Re: Parallel copy - Mailing list pgsql-hackers

From Greg Nancarrow
Subject Re: Parallel copy
Date
Msg-id CAJcOf-cQ8r1P8gLE+PFR9BWMi2hPLZSXE=deK4iOx0eHsYLFUA@mail.gmail.com
Whole thread Raw
In response to Re: Parallel copy  (vignesh C <vignesh21@gmail.com>)
Responses Re: Parallel copy
Re: Parallel copy
List pgsql-hackers
Hi Vignesh,

>Can you share with me the script you used to generate the data & the ddl of the table, so that it will help me check
that>scenario you faced the >problem.
 

Unfortunately I can't directly share it (considered company IP),
though having said that it's only doing something that is relatively
simple and unremarkable, so I'd expect it to be much like what you are
currently doing. I can describe it in general.

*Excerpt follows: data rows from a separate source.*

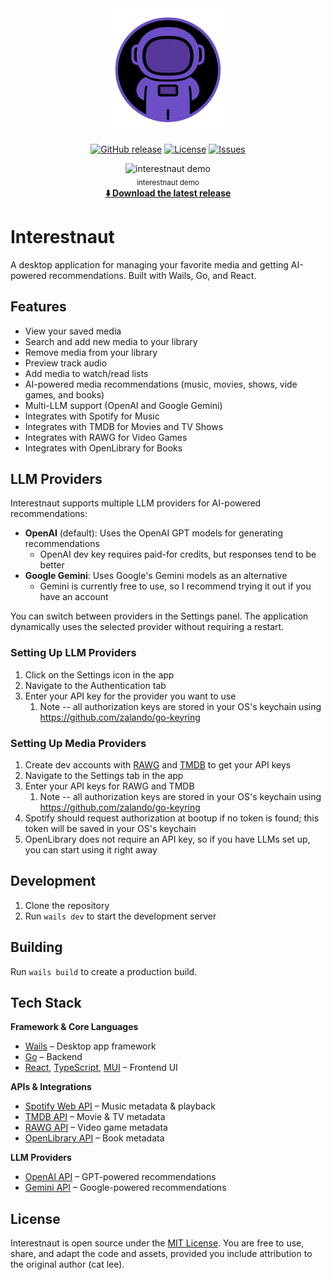 <div align="center">
  <img src="frontend/src/assets/images/logo/interestnaut-logo.png" alt="Interestnaut Logo" width="200"/>
</div>

<div align="center">

[![GitHub release](https://img.shields.io/github/v/release/catlee993/interestnaut)](https://github.com/catlee993/interestnaut/releases)
[![License](https://img.shields.io/github/license/catlee993/interestnaut)](LICENSE)
[![Issues](https://img.shields.io/github/issues/catlee993/interestnaut)](https://github.com/catlee993/interestnaut/issues)

</div>

<div align="center">
  <img src="frontend/src/assets/video/interestnaut-demo.gif" alt="interestnaut demo" width="640"/>
  <br/>
  <sub>interestnaut demo</sub>
</div>

<div align="center">
  <strong><a href="https://github.com/catlee993/interestnaut/releases/latest">⬇️ Download the latest release</a></strong>
</div>

# Interestnaut

A desktop application for managing your favorite media and getting AI-powered recommendations. Built with Wails, Go, and React.

## Features

- View your saved media
- Search and add new media to your library
- Remove media from your library
- Preview track audio
- Add media to watch/read lists
- AI-powered media recommendations (music, movies, shows, vide games, and books)
- Multi-LLM support (OpenAI and Google Gemini)
- Integrates with Spotify for Music
- Integrates with TMDB for Movies and TV Shows
- Integrates with RAWG for Video Games
- Integrates with OpenLibrary for Books

## LLM Providers

Interestnaut supports multiple LLM providers for AI-powered recommendations:

- **OpenAI** (default): Uses the OpenAI GPT models for generating recommendations
  - OpenAI dev key requires paid-for credits, but responses tend to be better
- **Google Gemini**: Uses Google's Gemini models as an alternative
  - Gemini is currently free to use, so I recommend trying it out if you have an account

You can switch between providers in the Settings panel. The application dynamically uses the selected provider without requiring a restart.

### Setting Up LLM Providers

1. Click on the Settings icon in the app
2. Navigate to the Authentication tab
3. Enter your API key for the provider you want to use
   1. Note -- all authorization keys are stored in your OS's keychain using https://github.com/zalando/go-keyring

### Setting Up Media Providers

1. Create dev accounts with [RAWG](https://rawg.io/) and [TMDB](https://www.themoviedb.org/) to get your API keys
2. Navigate to the Settings tab in the app
3. Enter your API keys for RAWG and TMDB
   1. Note -- all authorization keys are stored in your OS's keychain using https://github.com/zalando/go-keyring
4. Spotify should request authorization at bootup if no token is found; this token will be saved in your OS's keychain
5. OpenLibrary does not require an API key, so if you have LLMs set up, you can start using it right away


## Development

1. Clone the repository
2. Run `wails dev` to start the development server

## Building

Run `wails build` to create a production build.

## Tech Stack

**Framework & Core Languages**
- [Wails](https://wails.io/) – Desktop app framework
- [Go](https://go.dev/) – Backend
- [React](https://react.dev/), [TypeScript](https://www.typescriptlang.org/), [MUI](https://mui.com/) – Frontend UI

**APIs & Integrations**
- [Spotify Web API](https://spotify.com) – Music metadata & playback
- [TMDB API](https://www.themoviedb.org/) – Movie & TV metadata
- [RAWG API](https://rawg.io/) – Video game metadata
- [OpenLibrary API](https://openlibrary.org/) – Book metadata

**LLM Providers**
- [OpenAI API](https://openai.com/) – GPT-powered recommendations
- [Gemini API](https://gemini.google.com/) – Google-powered recommendations

## License

Interestnaut is open source under the [MIT License](LICENSE).
You are free to use, share, and adapt the code and assets, provided you include attribution to the original author (cat lee).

The table being used contains 100 columns (as I pointed out earlier),
with the first column of "bigserial" type, and the others of different
types like "character varying(255)", "numeric", "date" and "time
without timezone". There's about 60 of the "character varying(255)"
overall, with the other types interspersed.

When testing with indexes, 4 b-tree indexes were used that each
included the first column and then distinctly 9 other columns.

A CSV record (row) template file was created with test data
(corresponding to the table), and that was simply copied and appended
over and over with a record prefix in order to create the test data
file.
The following shell-script basically does it (but very slowly). I was
using a small C program to do similar, a lot faster.
In my case, N=2550000 produced about a 5GB CSV file.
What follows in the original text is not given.